In one of his shows, stand-up comic Munawar Faruqui cracks a dark joke about his native Gujarat state and the deadly religious riots of 2002.
"Junagadh is a very lazy city. People go for siestas, shops shut, nothing happens," Faruqui says of his hometown, a former princely state.
The comic, who is Muslim, says when he was a boy he was stuck at home for 12 days during a curfew in his mixed neighbourhood. A Hindu friend of his mother's was their only occasional company.
"We were eight kids in the house. I was happy because I didn't have to go to school. The electricity used to go, the phones went dead, the elders in the house were anxious about their safety. But when the riots ended, [we found] nobody died in Junagadh.
"You know why? People were too lazy to even riot."
The same couldn't be said of other parts of the state. More than 1,000 people, most of them Muslims, were killed when riots erupted after a train fire killed 60 Hindu pilgrims.

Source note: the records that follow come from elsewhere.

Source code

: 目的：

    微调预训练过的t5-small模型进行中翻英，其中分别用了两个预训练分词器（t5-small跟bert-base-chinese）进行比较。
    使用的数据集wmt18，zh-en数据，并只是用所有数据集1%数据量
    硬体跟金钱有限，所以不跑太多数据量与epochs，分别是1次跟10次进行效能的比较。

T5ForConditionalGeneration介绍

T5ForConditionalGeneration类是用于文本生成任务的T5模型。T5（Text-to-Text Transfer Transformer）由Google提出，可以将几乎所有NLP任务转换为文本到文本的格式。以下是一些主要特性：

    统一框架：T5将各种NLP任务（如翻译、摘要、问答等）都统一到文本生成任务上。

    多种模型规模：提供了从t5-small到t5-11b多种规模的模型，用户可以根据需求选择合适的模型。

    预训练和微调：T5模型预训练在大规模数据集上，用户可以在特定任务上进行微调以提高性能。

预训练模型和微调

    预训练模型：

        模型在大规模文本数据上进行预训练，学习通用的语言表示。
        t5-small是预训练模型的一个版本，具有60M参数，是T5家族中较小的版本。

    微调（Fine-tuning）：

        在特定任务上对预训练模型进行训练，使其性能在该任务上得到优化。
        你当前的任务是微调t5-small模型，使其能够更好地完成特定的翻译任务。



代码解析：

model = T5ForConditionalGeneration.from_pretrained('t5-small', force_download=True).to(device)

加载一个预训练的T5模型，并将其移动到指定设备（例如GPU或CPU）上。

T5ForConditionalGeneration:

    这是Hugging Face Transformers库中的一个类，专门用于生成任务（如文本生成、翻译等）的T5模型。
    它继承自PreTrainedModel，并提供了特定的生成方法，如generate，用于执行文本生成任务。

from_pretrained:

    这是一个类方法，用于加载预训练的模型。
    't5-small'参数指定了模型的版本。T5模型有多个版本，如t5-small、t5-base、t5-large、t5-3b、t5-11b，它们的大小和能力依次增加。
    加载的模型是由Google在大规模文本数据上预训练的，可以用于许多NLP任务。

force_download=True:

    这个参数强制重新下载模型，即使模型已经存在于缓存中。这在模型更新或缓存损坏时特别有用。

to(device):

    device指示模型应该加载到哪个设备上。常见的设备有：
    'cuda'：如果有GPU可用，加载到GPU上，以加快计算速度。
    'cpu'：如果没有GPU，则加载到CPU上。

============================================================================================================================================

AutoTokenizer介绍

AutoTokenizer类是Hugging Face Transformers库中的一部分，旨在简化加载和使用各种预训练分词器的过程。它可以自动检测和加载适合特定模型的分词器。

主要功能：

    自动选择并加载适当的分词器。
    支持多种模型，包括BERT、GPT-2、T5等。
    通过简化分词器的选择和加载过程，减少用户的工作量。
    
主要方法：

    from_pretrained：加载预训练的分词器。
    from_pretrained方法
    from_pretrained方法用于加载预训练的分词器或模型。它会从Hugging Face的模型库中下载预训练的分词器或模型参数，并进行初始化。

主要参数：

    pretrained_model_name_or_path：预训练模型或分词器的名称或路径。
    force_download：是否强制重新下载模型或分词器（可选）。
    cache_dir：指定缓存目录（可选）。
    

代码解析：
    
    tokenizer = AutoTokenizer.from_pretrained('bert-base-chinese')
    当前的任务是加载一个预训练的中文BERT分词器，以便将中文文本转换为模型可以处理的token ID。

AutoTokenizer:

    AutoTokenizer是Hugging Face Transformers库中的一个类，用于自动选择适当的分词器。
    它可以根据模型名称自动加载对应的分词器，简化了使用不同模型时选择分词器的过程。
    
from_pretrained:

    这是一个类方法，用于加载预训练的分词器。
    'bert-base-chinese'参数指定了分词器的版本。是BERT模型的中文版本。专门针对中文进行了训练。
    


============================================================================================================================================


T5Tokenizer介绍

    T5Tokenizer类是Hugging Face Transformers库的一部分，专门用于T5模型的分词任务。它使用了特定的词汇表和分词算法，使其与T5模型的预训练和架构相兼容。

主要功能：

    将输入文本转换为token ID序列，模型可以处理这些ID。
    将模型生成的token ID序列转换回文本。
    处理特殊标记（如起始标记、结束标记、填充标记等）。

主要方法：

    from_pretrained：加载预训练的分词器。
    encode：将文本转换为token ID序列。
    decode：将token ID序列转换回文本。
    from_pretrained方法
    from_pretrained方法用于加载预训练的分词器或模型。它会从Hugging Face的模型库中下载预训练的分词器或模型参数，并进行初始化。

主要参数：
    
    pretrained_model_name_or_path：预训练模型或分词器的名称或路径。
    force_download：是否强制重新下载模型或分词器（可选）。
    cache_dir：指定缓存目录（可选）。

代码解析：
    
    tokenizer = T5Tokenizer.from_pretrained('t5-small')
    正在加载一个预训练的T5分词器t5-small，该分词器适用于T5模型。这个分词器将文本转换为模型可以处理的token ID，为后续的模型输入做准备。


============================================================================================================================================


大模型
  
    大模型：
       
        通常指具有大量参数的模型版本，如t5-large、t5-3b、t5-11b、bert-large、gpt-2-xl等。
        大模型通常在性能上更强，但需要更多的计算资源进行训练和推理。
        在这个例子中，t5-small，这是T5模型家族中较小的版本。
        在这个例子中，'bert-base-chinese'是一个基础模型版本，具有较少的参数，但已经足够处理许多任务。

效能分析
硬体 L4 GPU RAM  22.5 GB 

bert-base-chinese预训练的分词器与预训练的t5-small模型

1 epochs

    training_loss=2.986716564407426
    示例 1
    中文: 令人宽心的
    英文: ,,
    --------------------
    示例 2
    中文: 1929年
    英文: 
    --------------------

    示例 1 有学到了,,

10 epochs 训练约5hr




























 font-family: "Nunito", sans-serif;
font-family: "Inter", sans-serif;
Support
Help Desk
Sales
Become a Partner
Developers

Faruqui, now 30, is part of India's evolving youthful and lively comedy scene. It's still rough around the edges and sometimes callow, but it bristles with energy and ambition and is unafraid to pull its punches. More importantly, it has begun to draw an audience who are willing to pay for an evening of jokes even from a relative newcomer like Faruqui. The problem is that not everybody appreciates a joke in India.